By: Mark Waid (story), Chris Samnee (art), Javier Rodriguez (colors)

The Story: Daredevil refuses to engage in a monster mash.

The Review: By now, everyone’s heard the news that Waid’s run of Daredevil will all too soon come to an end, right?  It’s a bit unclear what brought about this dismaying change, and even Waid’s own remarks on the matter don’t enlighten us much.  Whatever the reasons, it’s a blow to anyone who’s been enjoying the back-to-basics approach Daredevil has been taking to superhero stories, traversing across a whole range of genres: mystery, sci-fi, adventure, and human drama.

Now you can add comedy to the list, as Waid subverts the rather dark ending of last issue into a farce, with the Jester being the appropriate butt of the joke.  It’s rather brilliant that the Jester does wind up making us laugh, though not, perhaps, in any way he intended.  His attempt to prank Matt in the most painful way possible results in nothing more than puzzled amusement (“What were you trying to accomplish here.  Fail.”), while Jester shrieks in fury, ignorant of his own arrogant presumptions:

React, damn you!  That’s your best friend hanging from a noose!  Anyone who’s ever seen Murdock in a fight knows the ‘Blind Lawyer’ gag is a put-on!  Open your eyes!

Ultimately, Jester’s fizzled trick is only a sideshow to his real performance, but just as he seems to take it up a notch, Waid moves Matt into a different direction entirely, taking him out of New York just as things are about to get real (“People of New York…effective immediately, I am rescinding all handgun regulations in Manhattan!”).  This issue gives us more than a set change; it shifts the whole tone and genre of the story, from street crime to magical mystery.

You’d think it’d be pretty hard to sell the idea that a mob of racists have occult origins, but as Foggy reminds us, many of your classic cults had more than a touch of the esoteric to them (“Remember, even President Lincoln used to hold séances.”).  Anyway, this twist in the plot definitely adds a new dimension to the Sons of the Serpent, who have been annoying but not all that interesting as antagonists.  Besides, it gives us a guest appearance by Dr.
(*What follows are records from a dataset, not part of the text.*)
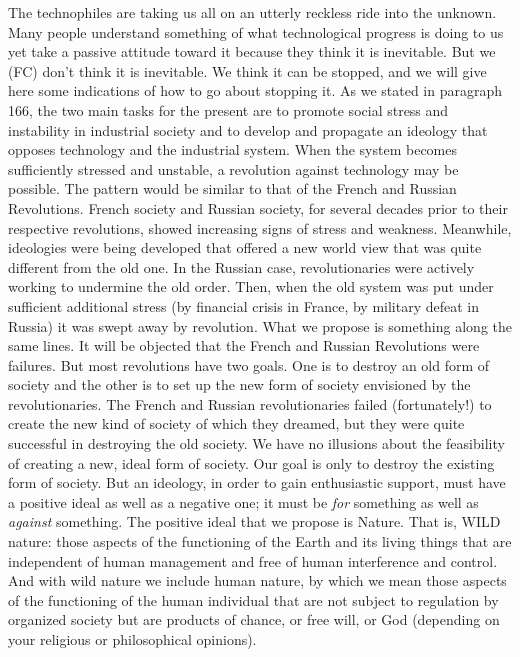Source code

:  The technophiles are taking us all on an utterly reckless ride into the unknown. Many people understand something of what technological progress is doing to us yet take a passive attitude toward it because they think it is inevitable. But we (FC) don’t think it is inevitable. We think it can be stopped, and we will give here some indications of how to go about stopping it.
 As we stated in paragraph 166, the two main tasks for the present are to promote social stress and instability in industrial society and to develop and propagate an ideology that opposes technology and the industrial system. When the system becomes sufficiently stressed and unstable, a revolution against technology may be possible. The pattern would be similar to that of the French and Russian Revolutions. French society and Russian society, for several decades prior to their respective revolutions, showed increasing signs of stress and weakness. Meanwhile, ideologies were being developed that offered a new world view that was quite different from the old one. In the Russian case, revolutionaries were actively working to undermine the old order. Then, when the old system was put under sufficient additional stress (by financial crisis in France, by military defeat in Russia) it was swept away by revolution. What we propose is something along the same lines.
 It will be objected that the French and Russian Revolutions were failures. But most revolutions have two goals. One is to destroy an old form of society and the other is to set up the new form of society envisioned by the revolutionaries. The French and Russian revolutionaries failed (fortunately!) to create the new kind of society of which they dreamed, but they were quite successful in destroying the old society. We have no illusions about the feasibility of creating a new, ideal form of society. Our goal is only to destroy the existing form of society.
 But an ideology, in order to gain enthusiastic support, must have a positive ideal as well as a negative one; it must be {\em for} something as well as {\em against} something. The positive ideal that we propose is Nature. That is, WILD nature: those aspects of the functioning of the Earth and its living things that are independent of human management and free of human interference and control. And with wild nature we include human nature, by which we mean those aspects of the functioning of the human individual that are not subject to regulation by organized society but are products of chance, or free will, or God (depending on your religious or philosophical opinions).
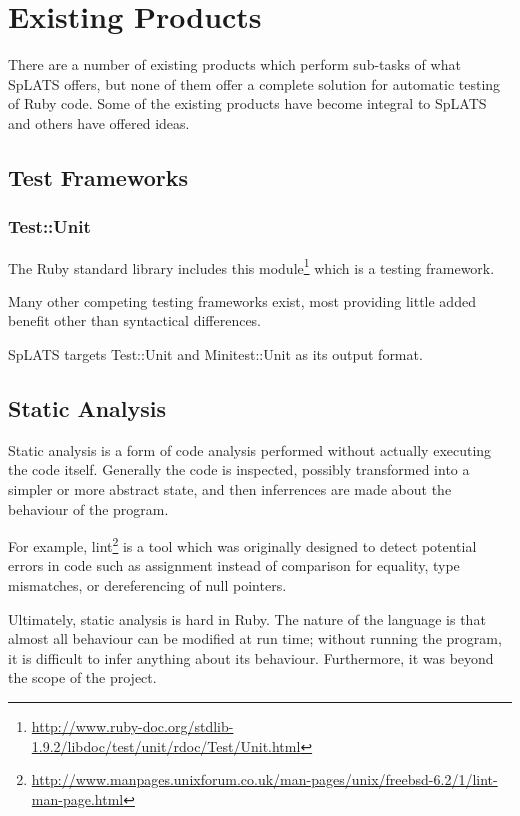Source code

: \chapter{Existing Products}

There are a number of existing products which perform sub-tasks of what SpLATS offers, but none of them offer a complete solution for automatic testing of Ruby code. Some of the existing products have become integral to SpLATS and others have offered ideas.

\section{Test Frameworks}

  \subsection{Test::Unit}
    The Ruby standard library includes this
module\footnote{\url{http://www.ruby-doc.org/stdlib-1.9.2/libdoc/test/unit/rdoc/Test/Unit.html}}
which is a testing framework.

Many other competing testing frameworks exist, most providing little added
benefit other than syntactical differences.

SpLATS targets Test::Unit and Minitest::Unit as its output format.

\section{Static Analysis}

  Static analysis is a form of code analysis performed without actually
  executing the code itself. Generally the code is inspected, possibly
  transformed into a simpler or more abstract state, and then inferrences
  are made about the behaviour of the program.

  For example, lint\footnote{\url{http://www.manpages.unixforum.co.uk/man-pages/unix/freebsd-6.2/1/lint-man-page.html}}
  is a tool which was originally designed to detect potential errors in
  code such as assignment instead of comparison for equality, type mismatches,
  or dereferencing of null pointers.

  Ultimately, static analysis is hard in Ruby. The nature of the language is that
  almost all behaviour can be modified at run time; without running the program,
  it is difficult to infer anything about its behaviour. Furthermore, it was beyond
  the scope of the project.

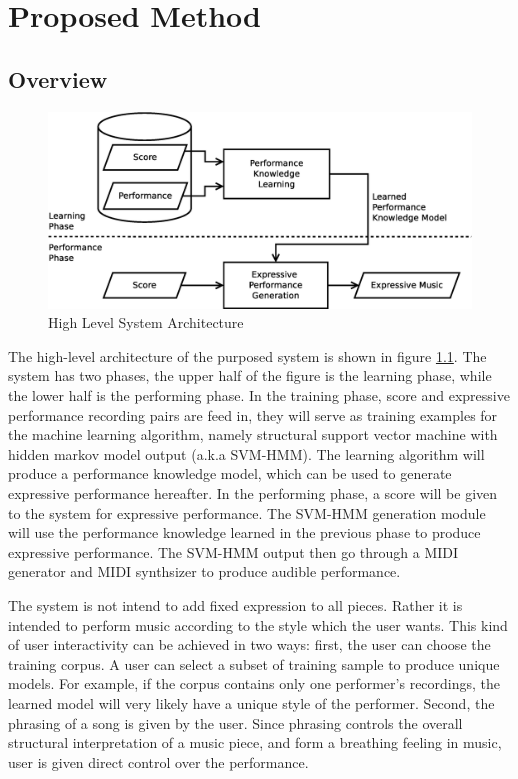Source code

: \chapter{Proposed Method}
\label{chap:proposed}
\section{Overview}
      \begin{figure}[tp]
         \begin{center}
            \includegraphics[width=\textwidth]{fig/high_lev_arch}
         \end{center}
         \caption{High Level System Architecture} 
         \label{fig:flow}
      \end{figure}
The high-level architecture of the purposed system is shown in figure \ref{fig:flow}. The system has two phases, the upper half of the figure is the learning phase, while the lower half is the performing phase.  In the training phase, score and expressive performance recording pairs are feed in, they will serve as training examples for the machine learning algorithm, namely structural support vector machine with hidden markov model output (a.k.a SVM-HMM). The learning algorithm will produce a performance knowledge model, which can be used to generate expressive performance hereafter. In the performing phase, a score will be given to the system for expressive performance. The SVM-HMM generation module will use the performance knowledge learned in the previous phase to produce expressive performance. The SVM-HMM output then go through a MIDI generator and MIDI synthsizer to produce audible performance.

The system is not intend to add fixed expression to all pieces. Rather it is intended to perform music according to the style which the user wants. This kind of user interactivity can be achieved in two ways: first, the user can choose the training corpus. A user can select a subset of training sample to produce unique models. For example, if the corpus contains only one performer's recordings, the learned model will very likely have a unique style of the performer. Second, the phrasing of a song is given by the user. Since phrasing controls the overall structural interpretation of a music piece, and form a breathing feeling in music, user is given direct control over the performance.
Strange and segueways smoothly into a surprise Halloween Special.

The moment Waid decides to drag Matt to a backwater called Stone Hills, Kentucky, a stubborn vestige of the Antebellum South that is just shy of Al Capp’s immortal Dogpatch, then adds in a gang of classic movie monsters for good measure, you realize that either Waid is the most confident writer alive or he’s just desperately hoping he can figure out a way to make this completely ludicrous scenario work.  And I’ll be damned, but he gets pretty darn close.  His melding of the supernatural with Southern prejudice is pretty novel, as far as superhero comics go, and once he amps up the stakes with—spoiler alert—a freak shot to the heart at the end of the issue, you’re left with no choice but to trust that Waid can pull everything together.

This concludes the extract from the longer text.